Nos últimos dois anos, tem sido alta a taxa de sucesso para os empreendimentos que agora estão fechados para mais investimentos – 80% das firmas analisadas atingiram a meta de arrecadação, de acordo com Janet Rosenblum, analista do mercado de financiamentos coletivos da empresa de consultoria Crowdnetic.

“Analisamos 280 indústrias e o mercado imobiliário obteve pelo menos 25% dos comprometimentos de capital que rastreamos. No que diz respeito a financiamentos, o setor tem sido incrivelmente bem-sucedido", diz.

A Crowdnetic busca suas informações em várias plataformas, mas não tem informações diretas sobre o comportamento individual de investidores. Projetos de financiamento coletivo são relativamente recentes e investidores tendem a “segurar” seus ativos por um longo período de tempo, o que torna difícil uma análise mais detalhada de riscos e recompensas, avisa Rosenblum.

Geerts, porém, acredita que hotéis têm apelo especial para investidores que gostam de manter seus investimentos por mais tempo: o aumento das viagens internacionais no mundo deve resultar em aumento de demanda por quartos de hotel. Por isso, o financiamento coletivo de hotéis é uma das nove tendências destacadas pela Euromonitor para projetos do gênero em 2016.

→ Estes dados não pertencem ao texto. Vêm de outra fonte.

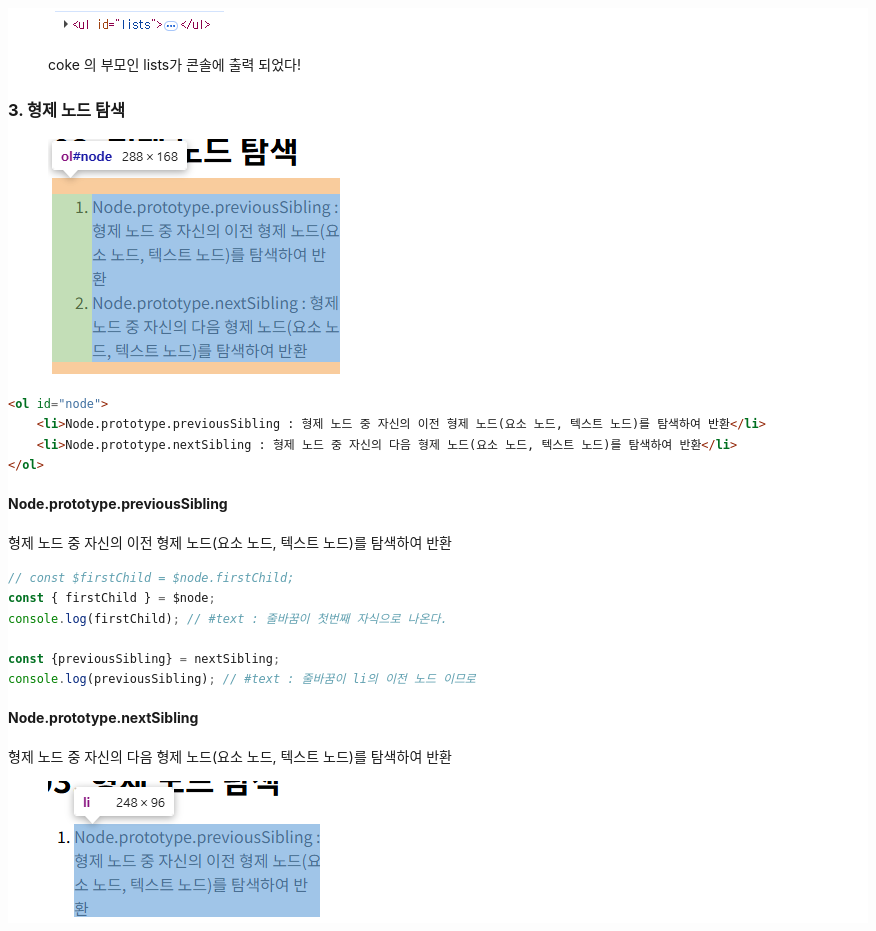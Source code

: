 <figure><img src="../../.gitbook/assets/image (4).png" alt=""><figcaption><p>coke 의 부모인 lists가 콘솔에 출력 되었다!</p></figcaption></figure>

### 3. 형제 노드 탐색



<figure><img src="../../.gitbook/assets/image (5).png" alt=""><figcaption></figcaption></figure>

```html
<ol id="node">
    <li>Node.prototype.previousSibling : 형제 노드 중 자신의 이전 형제 노드(요소 노드, 텍스트 노드)를 탐색하여 반환</li>
    <li>Node.prototype.nextSibling : 형제 노드 중 자신의 다음 형제 노드(요소 노드, 텍스트 노드)를 탐색하여 반환</li>
</ol>
```

#### Node.prototype.previousSibling

형제 노드 중 자신의 이전 형제 노드(요소 노드, 텍스트 노드)를 탐색하여 반환

```javascript
// const $firstChild = $node.firstChild;
const { firstChild } = $node;
console.log(firstChild); // #text : 줄바꿈이 첫번째 자식으로 나온다.

const {previousSibling} = nextSibling;
console.log(previousSibling); // #text : 줄바꿈이 li의 이전 노드 이므로 
```

#### Node.prototype.nextSibling

형제 노드 중 자신의 다음 형제 노드(요소 노드, 텍스트 노드)를 탐색하여 반환

<figure><img src="../../.gitbook/assets/image (6).png" alt=""><figcaption></figcaption></figure>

Fishman diz que sempre espera um alto índice de risco, mas acredita que, no caso do Yotel encontrou um operador experiente que se aliou a um empreendedor imobiliário sagaz, o que diminui as ameaças. “Claro que estou animado com a possibilidade de retorno para o investimento, mas é algo bem legal passar em frente à obra e ver o progresso da construção de um imóvel que, ainda de forma bem pequena, é seu”.